# Ram Fry & Vinegar Eels



## MaryPa (Jan 25, 2006)

My Ram fry have been free swimming for 2 days are the old enough to eat Vinegar Eels?


----------



## Lisachromis (Jan 19, 2005)

They should be. It can't hurt to try a little bit of vinegar worms and see if they eat it. If they survive a few more days, you can try adding baby brine shrimp.


----------



## Damon (Jan 18, 2005)

Agreed. The vinegar eels should live for 24-48 hrs in your tank. I feed my betta fry VE and microworms at first stage of freeswimming.


----------



## MaryPa (Jan 25, 2006)

Thanks bunches.
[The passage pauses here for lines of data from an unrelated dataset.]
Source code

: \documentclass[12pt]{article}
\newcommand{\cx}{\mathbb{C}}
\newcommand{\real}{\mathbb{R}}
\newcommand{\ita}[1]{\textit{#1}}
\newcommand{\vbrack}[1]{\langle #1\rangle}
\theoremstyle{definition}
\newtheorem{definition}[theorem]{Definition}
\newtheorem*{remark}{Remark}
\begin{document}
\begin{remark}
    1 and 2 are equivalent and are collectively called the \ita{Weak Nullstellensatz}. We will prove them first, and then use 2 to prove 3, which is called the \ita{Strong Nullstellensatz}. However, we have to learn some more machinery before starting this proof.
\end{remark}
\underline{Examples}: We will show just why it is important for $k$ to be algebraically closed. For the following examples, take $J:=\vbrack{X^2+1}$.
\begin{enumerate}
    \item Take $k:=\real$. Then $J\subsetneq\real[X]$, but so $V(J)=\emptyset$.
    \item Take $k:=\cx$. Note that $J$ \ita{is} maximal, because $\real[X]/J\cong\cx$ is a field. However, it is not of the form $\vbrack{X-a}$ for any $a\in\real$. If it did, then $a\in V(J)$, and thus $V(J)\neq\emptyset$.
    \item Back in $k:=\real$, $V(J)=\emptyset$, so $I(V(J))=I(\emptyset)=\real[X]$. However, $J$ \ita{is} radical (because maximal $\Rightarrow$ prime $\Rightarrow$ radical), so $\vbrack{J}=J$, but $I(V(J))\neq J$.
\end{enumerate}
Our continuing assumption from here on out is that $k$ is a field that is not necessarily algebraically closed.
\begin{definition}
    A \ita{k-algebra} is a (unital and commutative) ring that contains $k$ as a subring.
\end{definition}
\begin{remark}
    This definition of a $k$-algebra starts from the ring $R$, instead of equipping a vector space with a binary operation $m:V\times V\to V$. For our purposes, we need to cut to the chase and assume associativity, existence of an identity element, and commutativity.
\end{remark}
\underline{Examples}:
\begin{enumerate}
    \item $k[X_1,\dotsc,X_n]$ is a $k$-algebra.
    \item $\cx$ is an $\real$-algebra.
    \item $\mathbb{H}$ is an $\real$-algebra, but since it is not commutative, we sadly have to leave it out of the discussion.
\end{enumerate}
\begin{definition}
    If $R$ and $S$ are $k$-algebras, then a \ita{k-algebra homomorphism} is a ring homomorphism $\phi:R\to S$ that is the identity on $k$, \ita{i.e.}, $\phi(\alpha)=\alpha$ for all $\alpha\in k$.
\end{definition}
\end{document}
My microworm cultures aren`t doing well yet so they`re on hold,I think they got too cold.


----------



## Damon (Jan 18, 2005)

It is near impossible to kill a mw culture. (BTW vinegar eels are the same size as mw so if you feed one, you can feed the other. Vinegar eels can swim though so they don't rot on the bottom of a tank). I've left mw cultures unattended for 6 months. While they smell profusely, they will rebound if you take some old culture and add it to a new one. Should take about 10 days.


----------



## MaryPa (Jan 25, 2006)

Simpte are the MW and VE of the same nutritional value?


----------